• Problem to solve: Exactly as written, restate the material below from its first line through the line containing "1. **Download the", and stop there.

☆ ☆ ☆ ☆ ☆

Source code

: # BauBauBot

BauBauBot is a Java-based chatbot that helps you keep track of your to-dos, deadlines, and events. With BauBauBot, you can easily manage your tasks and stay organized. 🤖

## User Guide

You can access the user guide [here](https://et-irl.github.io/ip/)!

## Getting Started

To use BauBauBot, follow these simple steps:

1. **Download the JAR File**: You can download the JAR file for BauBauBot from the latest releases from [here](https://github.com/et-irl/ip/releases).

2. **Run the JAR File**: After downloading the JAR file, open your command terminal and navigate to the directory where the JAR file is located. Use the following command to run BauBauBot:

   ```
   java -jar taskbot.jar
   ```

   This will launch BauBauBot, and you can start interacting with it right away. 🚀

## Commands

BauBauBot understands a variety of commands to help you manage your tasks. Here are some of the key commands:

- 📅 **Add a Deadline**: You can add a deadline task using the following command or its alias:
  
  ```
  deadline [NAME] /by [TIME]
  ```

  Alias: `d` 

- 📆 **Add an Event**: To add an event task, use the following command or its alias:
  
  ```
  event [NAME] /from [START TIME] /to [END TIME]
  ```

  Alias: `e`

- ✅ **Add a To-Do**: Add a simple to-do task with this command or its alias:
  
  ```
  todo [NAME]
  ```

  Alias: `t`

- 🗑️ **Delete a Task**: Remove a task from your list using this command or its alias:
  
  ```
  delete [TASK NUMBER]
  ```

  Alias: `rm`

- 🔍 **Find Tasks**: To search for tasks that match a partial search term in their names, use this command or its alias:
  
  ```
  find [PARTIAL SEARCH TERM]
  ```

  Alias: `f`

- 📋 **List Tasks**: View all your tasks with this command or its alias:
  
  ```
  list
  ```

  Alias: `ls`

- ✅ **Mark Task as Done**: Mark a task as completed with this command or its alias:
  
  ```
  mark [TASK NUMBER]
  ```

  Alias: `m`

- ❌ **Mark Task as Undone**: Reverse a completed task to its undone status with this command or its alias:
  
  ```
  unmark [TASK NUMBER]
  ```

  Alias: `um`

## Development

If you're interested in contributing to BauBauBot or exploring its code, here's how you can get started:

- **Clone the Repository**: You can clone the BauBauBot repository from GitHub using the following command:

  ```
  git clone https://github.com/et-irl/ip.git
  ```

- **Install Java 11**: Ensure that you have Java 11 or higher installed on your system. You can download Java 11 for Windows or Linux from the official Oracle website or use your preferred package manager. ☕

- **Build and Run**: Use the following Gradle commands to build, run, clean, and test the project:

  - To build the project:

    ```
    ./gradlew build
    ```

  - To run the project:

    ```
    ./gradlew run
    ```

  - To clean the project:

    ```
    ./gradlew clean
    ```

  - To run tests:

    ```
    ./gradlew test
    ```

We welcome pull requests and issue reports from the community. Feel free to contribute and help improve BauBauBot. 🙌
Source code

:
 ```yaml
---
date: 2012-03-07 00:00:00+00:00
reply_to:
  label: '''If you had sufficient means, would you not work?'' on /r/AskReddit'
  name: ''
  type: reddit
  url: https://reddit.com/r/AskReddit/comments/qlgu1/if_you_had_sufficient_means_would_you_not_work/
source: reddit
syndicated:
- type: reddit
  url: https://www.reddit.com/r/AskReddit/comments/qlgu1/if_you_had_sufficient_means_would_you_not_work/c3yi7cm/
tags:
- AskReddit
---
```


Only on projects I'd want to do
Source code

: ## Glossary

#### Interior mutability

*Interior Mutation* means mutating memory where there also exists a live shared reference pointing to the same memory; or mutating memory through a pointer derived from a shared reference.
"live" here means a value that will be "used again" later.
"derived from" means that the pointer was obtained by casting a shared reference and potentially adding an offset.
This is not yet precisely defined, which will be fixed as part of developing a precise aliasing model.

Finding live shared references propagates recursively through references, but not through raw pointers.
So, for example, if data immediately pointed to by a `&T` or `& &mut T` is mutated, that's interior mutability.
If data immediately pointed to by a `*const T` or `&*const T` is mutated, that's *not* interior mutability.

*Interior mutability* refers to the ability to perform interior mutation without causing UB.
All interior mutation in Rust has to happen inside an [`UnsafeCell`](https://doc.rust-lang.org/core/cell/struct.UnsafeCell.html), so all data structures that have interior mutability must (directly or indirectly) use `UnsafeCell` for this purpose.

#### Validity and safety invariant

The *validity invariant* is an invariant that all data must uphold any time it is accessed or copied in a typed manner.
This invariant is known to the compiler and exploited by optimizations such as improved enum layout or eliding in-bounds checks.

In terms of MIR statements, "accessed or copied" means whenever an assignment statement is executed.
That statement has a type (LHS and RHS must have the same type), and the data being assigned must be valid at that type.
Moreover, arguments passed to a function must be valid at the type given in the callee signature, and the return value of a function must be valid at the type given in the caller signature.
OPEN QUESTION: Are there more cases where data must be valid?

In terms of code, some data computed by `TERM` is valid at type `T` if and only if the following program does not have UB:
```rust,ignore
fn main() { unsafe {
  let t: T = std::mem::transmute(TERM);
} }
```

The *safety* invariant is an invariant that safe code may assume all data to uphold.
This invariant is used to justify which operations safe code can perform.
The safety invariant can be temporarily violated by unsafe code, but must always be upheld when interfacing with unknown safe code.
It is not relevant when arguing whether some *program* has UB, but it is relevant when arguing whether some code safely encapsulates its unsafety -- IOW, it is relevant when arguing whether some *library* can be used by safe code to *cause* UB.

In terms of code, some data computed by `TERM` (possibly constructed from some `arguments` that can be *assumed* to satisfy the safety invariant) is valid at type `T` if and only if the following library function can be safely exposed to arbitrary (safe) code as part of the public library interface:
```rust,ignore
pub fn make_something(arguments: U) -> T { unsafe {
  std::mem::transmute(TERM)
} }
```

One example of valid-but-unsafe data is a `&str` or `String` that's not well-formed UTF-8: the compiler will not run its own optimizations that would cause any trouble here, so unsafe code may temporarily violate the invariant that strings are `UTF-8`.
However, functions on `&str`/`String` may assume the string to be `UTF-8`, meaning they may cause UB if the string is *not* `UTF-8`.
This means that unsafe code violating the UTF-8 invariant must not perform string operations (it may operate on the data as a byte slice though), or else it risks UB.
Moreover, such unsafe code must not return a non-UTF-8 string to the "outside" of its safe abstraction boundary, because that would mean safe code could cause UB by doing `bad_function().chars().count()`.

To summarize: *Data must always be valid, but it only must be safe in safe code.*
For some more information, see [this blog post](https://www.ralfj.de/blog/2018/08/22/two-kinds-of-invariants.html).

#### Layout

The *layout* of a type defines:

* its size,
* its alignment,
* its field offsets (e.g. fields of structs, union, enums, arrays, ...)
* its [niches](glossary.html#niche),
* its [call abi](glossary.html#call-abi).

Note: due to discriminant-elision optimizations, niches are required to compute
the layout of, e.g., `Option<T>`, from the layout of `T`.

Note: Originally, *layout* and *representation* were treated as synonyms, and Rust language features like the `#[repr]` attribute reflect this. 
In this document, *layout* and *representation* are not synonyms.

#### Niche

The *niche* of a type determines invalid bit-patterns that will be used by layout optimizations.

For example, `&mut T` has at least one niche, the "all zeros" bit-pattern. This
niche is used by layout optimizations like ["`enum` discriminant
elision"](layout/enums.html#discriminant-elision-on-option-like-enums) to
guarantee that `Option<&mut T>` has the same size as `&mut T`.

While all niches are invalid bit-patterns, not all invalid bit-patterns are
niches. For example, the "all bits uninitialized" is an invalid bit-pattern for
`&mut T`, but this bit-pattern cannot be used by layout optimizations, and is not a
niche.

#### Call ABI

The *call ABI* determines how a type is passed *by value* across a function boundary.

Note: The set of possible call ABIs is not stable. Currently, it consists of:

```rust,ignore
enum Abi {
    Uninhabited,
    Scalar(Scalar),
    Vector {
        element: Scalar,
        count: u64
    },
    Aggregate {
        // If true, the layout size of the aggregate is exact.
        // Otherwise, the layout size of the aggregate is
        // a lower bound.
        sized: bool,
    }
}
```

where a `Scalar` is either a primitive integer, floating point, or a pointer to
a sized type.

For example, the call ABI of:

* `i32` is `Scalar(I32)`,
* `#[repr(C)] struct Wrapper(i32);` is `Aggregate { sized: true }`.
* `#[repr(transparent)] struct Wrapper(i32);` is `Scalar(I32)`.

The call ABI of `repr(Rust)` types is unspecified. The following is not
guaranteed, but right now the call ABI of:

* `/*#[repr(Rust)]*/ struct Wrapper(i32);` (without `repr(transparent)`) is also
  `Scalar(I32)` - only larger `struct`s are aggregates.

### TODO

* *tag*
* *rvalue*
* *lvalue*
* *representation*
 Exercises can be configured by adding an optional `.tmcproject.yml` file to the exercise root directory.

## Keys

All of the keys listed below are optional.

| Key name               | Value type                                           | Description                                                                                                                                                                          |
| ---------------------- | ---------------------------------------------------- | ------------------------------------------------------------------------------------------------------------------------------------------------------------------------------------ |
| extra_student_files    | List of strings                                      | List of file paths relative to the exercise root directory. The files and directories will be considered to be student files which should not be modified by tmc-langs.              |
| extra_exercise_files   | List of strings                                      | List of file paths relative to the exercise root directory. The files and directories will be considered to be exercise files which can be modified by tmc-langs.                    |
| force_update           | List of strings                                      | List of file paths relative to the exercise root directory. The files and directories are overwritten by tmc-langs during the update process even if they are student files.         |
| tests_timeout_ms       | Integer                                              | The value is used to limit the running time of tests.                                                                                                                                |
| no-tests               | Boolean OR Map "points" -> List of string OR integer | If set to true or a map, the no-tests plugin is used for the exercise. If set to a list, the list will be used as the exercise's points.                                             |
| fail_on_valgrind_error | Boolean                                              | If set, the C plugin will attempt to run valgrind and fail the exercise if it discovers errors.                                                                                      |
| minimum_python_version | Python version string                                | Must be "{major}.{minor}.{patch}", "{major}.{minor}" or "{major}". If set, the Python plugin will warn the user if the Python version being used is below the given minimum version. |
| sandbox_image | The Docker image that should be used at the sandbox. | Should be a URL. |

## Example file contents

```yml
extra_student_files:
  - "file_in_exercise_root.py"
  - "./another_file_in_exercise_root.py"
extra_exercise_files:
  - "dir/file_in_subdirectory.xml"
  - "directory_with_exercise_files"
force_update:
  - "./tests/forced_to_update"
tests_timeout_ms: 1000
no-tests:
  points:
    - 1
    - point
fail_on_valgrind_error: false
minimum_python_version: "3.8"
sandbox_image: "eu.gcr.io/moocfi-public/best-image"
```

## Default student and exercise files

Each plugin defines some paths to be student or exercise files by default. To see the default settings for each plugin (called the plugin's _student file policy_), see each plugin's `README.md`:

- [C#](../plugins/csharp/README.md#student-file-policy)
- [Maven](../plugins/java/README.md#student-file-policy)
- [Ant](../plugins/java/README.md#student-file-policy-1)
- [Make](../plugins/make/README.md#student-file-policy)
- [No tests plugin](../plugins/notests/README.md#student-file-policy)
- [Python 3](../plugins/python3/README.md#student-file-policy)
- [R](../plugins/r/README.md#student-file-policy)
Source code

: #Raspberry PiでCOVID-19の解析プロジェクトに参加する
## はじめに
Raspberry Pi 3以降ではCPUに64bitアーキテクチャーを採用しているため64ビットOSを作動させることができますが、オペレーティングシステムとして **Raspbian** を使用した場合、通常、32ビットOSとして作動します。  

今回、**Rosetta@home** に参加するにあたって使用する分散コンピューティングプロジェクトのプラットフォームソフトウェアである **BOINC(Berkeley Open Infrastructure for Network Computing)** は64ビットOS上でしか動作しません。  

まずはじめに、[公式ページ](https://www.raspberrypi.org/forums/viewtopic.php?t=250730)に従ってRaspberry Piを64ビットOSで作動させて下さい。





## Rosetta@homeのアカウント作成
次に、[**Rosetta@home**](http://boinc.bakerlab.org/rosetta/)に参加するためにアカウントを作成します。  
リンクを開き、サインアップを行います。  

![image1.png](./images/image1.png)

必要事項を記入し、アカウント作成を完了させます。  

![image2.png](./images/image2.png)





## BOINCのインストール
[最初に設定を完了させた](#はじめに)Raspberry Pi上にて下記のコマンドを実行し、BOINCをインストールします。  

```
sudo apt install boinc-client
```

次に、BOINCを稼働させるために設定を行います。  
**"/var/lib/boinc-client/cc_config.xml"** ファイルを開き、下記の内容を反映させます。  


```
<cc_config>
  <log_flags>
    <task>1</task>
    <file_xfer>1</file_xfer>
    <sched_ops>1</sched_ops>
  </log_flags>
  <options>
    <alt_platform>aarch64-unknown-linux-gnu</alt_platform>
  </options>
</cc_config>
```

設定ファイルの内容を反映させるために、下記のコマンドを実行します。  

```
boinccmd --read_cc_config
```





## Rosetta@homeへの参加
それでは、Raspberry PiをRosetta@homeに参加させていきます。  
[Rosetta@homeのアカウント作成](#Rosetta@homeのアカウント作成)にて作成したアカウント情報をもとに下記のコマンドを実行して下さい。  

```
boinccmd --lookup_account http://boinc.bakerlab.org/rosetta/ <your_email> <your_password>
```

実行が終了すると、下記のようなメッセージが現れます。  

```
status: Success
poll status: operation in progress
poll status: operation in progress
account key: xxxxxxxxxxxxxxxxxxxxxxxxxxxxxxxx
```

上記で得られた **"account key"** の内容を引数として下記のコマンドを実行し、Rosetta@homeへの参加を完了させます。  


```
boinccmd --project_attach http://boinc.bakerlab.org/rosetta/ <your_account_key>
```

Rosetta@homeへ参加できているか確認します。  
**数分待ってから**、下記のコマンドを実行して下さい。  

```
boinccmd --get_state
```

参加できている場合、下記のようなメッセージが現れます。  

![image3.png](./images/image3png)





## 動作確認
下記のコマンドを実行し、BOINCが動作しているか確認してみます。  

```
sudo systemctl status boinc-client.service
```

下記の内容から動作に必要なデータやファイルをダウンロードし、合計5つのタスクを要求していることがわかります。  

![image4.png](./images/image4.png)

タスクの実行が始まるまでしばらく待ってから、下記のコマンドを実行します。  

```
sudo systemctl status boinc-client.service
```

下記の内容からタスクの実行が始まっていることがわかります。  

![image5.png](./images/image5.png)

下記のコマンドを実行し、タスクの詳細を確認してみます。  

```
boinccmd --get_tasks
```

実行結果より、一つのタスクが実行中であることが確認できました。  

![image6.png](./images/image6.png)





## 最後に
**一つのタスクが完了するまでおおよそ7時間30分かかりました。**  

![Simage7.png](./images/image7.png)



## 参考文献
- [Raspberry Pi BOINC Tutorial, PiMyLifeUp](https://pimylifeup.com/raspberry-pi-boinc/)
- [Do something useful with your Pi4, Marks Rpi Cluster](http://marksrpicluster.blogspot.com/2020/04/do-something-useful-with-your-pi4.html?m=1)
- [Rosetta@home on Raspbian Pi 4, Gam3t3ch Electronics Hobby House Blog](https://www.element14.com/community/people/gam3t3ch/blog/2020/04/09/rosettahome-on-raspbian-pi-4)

☆ ☆ ☆ ☆ ☆

• Output below:
Source code

: # BauBauBot

BauBauBot is a Java-based chatbot that helps you keep track of your to-dos, deadlines, and events. With BauBauBot, you can easily manage your tasks and stay organized. 🤖

## User Guide

You can access the user guide [here](https://et-irl.github.io/ip/)!

## Getting Started

To use BauBauBot, follow these simple steps:

1. **Download the JAR File**: You can download the JAR file for BauBauBot from the latest releases from [here](https://github.com/et-irl/ip/releases).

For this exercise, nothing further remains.